# Need experienced KS programmer



## kontaktlibrary (Dec 20, 2013)

Our company is looking to employ an experienced KSP programmer with prospects of long term cooperation/employment. 
Please send your portfolio and resume.

Email: [email protected]

Thanks


----------



## mpalenik (Dec 22, 2013)

I sometimes think these job requests are really barking up the wrong tree to get the best talent. But maybe it's cheaper this way, too. If, instead of KSP programmers, they sought out the best programmers, they could become wizards at Kontakt scripting in less than a week and would probably have a better mathematical/numerical background for creating sophisticated scripts.
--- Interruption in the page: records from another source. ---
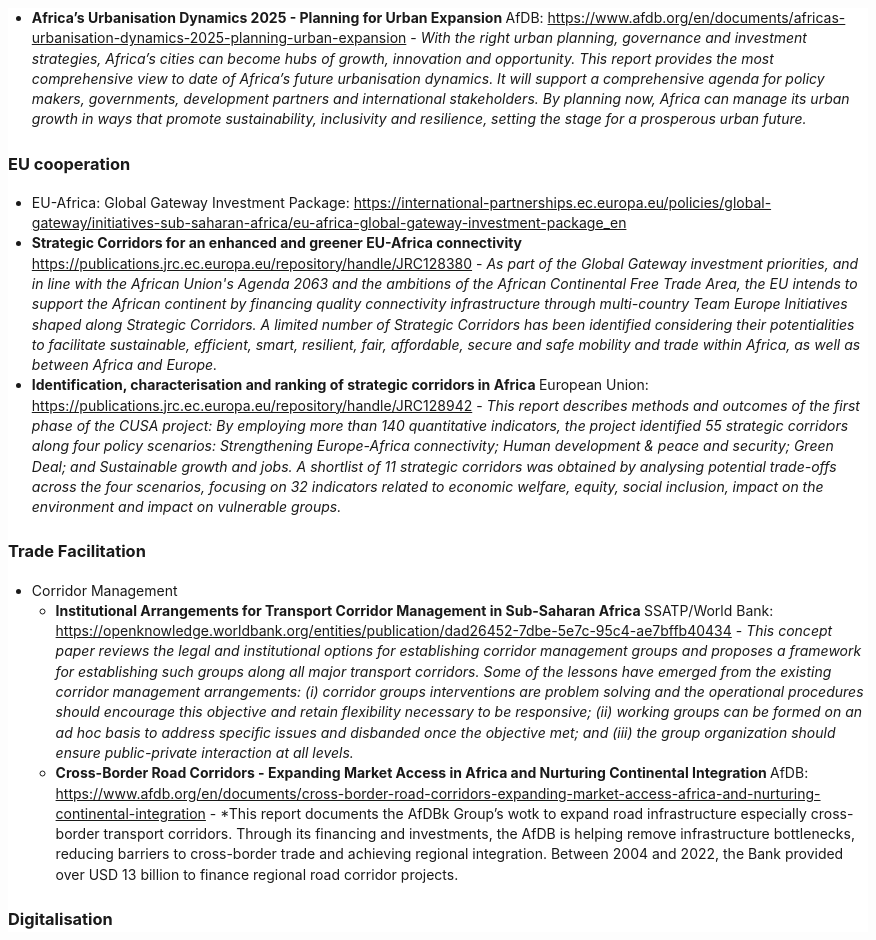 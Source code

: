 - <b> Africa’s Urbanisation Dynamics 2025 - Planning for Urban Expansion </b> AfDB: https://www.afdb.org/en/documents/africas-urbanisation-dynamics-2025-planning-urban-expansion - *With    the    right    urban    planning,    governance    and    investment  strategies,  Africa’s  cities  can  become  hubs  of growth,  innovation  and  opportunity.  This  report  provides  the  most comprehensive view to date of Africa’s future urbanisation dynamics.  It  will  support  a  comprehensive  agenda  for  policy  makers, governments, development partners and international stakeholders.  By  planning  now,  Africa  can  manage  its  urban  growth   in   ways   that   promote   sustainability,   inclusivity   and   resilience, setting the stage for a prosperous urban future.*

### EU cooperation <a name="eu-accession"></a> 

- EU-Africa: Global Gateway Investment Package: https://international-partnerships.ec.europa.eu/policies/global-gateway/initiatives-sub-saharan-africa/eu-africa-global-gateway-investment-package_en
- <b> Strategic Corridors for an enhanced and greener EU-Africa connectivity </b> https://publications.jrc.ec.europa.eu/repository/handle/JRC128380 - *As part of the Global Gateway investment priorities, and in line with the African Union's Agenda 2063 and the ambitions of the African Continental Free Trade Area, the EU intends to support the African continent by financing quality connectivity infrastructure through multi-country Team Europe Initiatives shaped along Strategic Corridors. A limited number of Strategic Corridors has been identified considering their potentialities to facilitate sustainable, efficient, smart, resilient, fair, affordable, secure and safe mobility and trade within Africa, as well as between Africa and Europe.*
- <b> Identification, characterisation and ranking of strategic corridors in Africa </b> European Union: https://publications.jrc.ec.europa.eu/repository/handle/JRC128942 - *This report describes methods and outcomes of the first phase of the CUSA project: By employing more than 140 quantitative indicators, the project identified 55 strategic corridors along four policy scenarios: Strengthening Europe-Africa connectivity; Human development & peace and security; Green Deal; and Sustainable growth and jobs. A shortlist of 11 strategic corridors was obtained by analysing potential trade-offs across the four scenarios, focusing on 32 indicators related to economic welfare, equity, social inclusion, impact on the environment and impact on vulnerable groups.*

### Trade Facilitation <a name="trade-facilitation"></a> 

- Corridor Management
  - <b> Institutional Arrangements for Transport Corridor Management in Sub-Saharan Africa </b>  SSATP/World Bank: https://openknowledge.worldbank.org/entities/publication/dad26452-7dbe-5e7c-95c4-ae7bffb40434 - *This concept paper reviews the legal and institutional options for establishing corridor management groups and proposes a framework for establishing such groups along all major transport corridors. Some of the lessons have emerged from the existing corridor management arrangements: (i) corridor groups interventions are problem solving and the operational procedures should encourage this objective and retain flexibility necessary to be responsive; (ii) working groups can be formed on an ad hoc basis to address specific issues and disbanded once the objective met; and (iii) the group organization should ensure public-private interaction at all levels.*
  - <b> Cross-Border Road Corridors - Expanding Market Access in Africa and Nurturing Continental Integration </b> AfDB: https://www.afdb.org/en/documents/cross-border-road-corridors-expanding-market-access-africa-and-nurturing-continental-integration - *This report documents the AfDBk Group’s wotk to expand road infrastructure especially cross-border transport corridors. Through its financing and investments, the AfDB is helping remove infrastructure bottlenecks, reducing barriers to cross-border trade and achieving regional integration. Between 2004 and 2022, the Bank provided over USD 13 billion to finance regional road corridor projects.

### Digitalisation <a name="digitalisation"></a>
Of course, I could be wrong, but I thought I'd throw in my 2¢.


----------



## d.healey (Dec 22, 2013)

I think it's a good place to post. If I didn't have so much work currently I would have offered my services.


----------



## Tod (Dec 23, 2013)

TotalComposure @ Sun Dec 22 said:


> I think it's a good place to post. If I didn't have so much work currently I would have offered my services.



I agree, heh heh, is there another place that might have the quality of Kontakt scripters that are found here. I don't know for sure, I don't travel the net a lot.

I'm not one of them but I think there are some very good scripters here on VI-Control. o-[][]-o


----------



## kontaktlibrary (Feb 16, 2014)

Still Hot!


----------